Dataset:
----

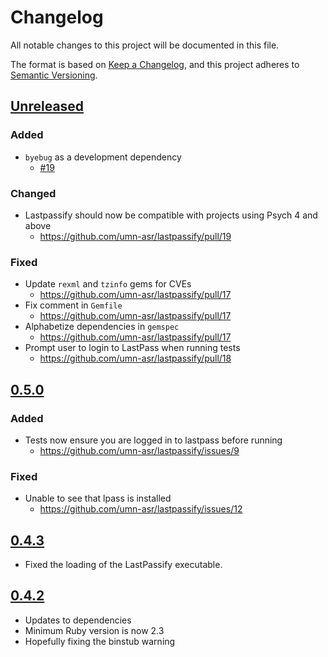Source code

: # Changelog
All notable changes to this project will be documented in this file.

The format is based on [Keep a Changelog](https://keepachangelog.com/en/1.0.0/),
and this project adheres to [Semantic Versioning](https://semver.org/spec/v2.0.0.html).

## [Unreleased]

### Added

- `byebug` as a development dependency
    - [#19](https://github.com/umn-asr/lastpassify/pull/19)

### Changed

- Lastpassify should now be compatible with projects using Psych 4 and above
    - https://github.com/umn-asr/lastpassify/pull/19

### Fixed

- Update `rexml` and `tzinfo` gems for CVEs
    - https://github.com/umn-asr/lastpassify/pull/17
- Fix comment in `Gemfile`
    - https://github.com/umn-asr/lastpassify/pull/17
- Alphabetize dependencies in `gemspec`
    - https://github.com/umn-asr/lastpassify/pull/17
- Prompt user to login to LastPass when running tests
    - https://github.com/umn-asr/lastpassify/pull/18

## [0.5.0]

### Added
- Tests now ensure you are logged in to lastpass before running
  - https://github.com/umn-asr/lastpassify/issues/9

### Fixed
- Unable to see that lpass is installed
  - https://github.com/umn-asr/lastpassify/issues/12

## [0.4.3]

- Fixed the loading of the LastPassify executable.

## [0.4.2]

- Updates to dependencies
- Minimum Ruby version is now 2.3
- Hopefully fixing the binstub warning

[Unreleased]: https://github.com/umn-asr/lastpassify/compare/v0.5.0...HEAD
[0.5.0]: https://github.com/umn-asr/lastpassify/compare/v0.4.3...v0.5.0
[0.4.3]: https://github.com/umn-asr/lastpassify/compare/v0.4.2...v0.4.3
[0.4.2]: https://github.com/umn-asr/lastpassify/compare/3997abac1101eb75c91543241651976be4d49f73...HEAD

----

Problem requirements: Skip the pictures, then retype every line above exactly.

Exercise output:
Source code

: # Changelog
All notable changes to this project will be documented in this file.

The format is based on [Keep a Changelog](https://keepachangelog.com/en/1.0.0/),
and this project adheres to [Semantic Versioning](https://semver.org/spec/v2.0.0.html).

## [Unreleased]

### Added

- `byebug` as a development dependency
    - [#19](https://github.com/umn-asr/lastpassify/pull/19)

### Changed

- Lastpassify should now be compatible with projects using Psych 4 and above
    - https://github.com/umn-asr/lastpassify/pull/19

### Fixed

- Update `rexml` and `tzinfo` gems for CVEs
    - https://github.com/umn-asr/lastpassify/pull/17
- Fix comment in `Gemfile`
    - https://github.com/umn-asr/lastpassify/pull/17
- Alphabetize dependencies in `gemspec`
    - https://github.com/umn-asr/lastpassify/pull/17
- Prompt user to login to LastPass when running tests
    - https://github.com/umn-asr/lastpassify/pull/18

## [0.5.0]

### Added
- Tests now ensure you are logged in to lastpass before running
  - https://github.com/umn-asr/lastpassify/issues/9

### Fixed
- Unable to see that lpass is installed
  - https://github.com/umn-asr/lastpassify/issues/12

## [0.4.3]

- Fixed the loading of the LastPassify executable.

## [0.4.2]

- Updates to dependencies
- Minimum Ruby version is now 2.3
- Hopefully fixing the binstub warning

[Unreleased]: https://github.com/umn-asr/lastpassify/compare/v0.5.0...HEAD
[0.5.0]: https://github.com/umn-asr/lastpassify/compare/v0.4.3...v0.5.0
[0.4.3]: https://github.com/umn-asr/lastpassify/compare/v0.4.2...v0.4.3
[0.4.2]: https://github.com/umn-asr/lastpassify/compare/3997abac1101eb75c91543241651976be4d49f73...HEAD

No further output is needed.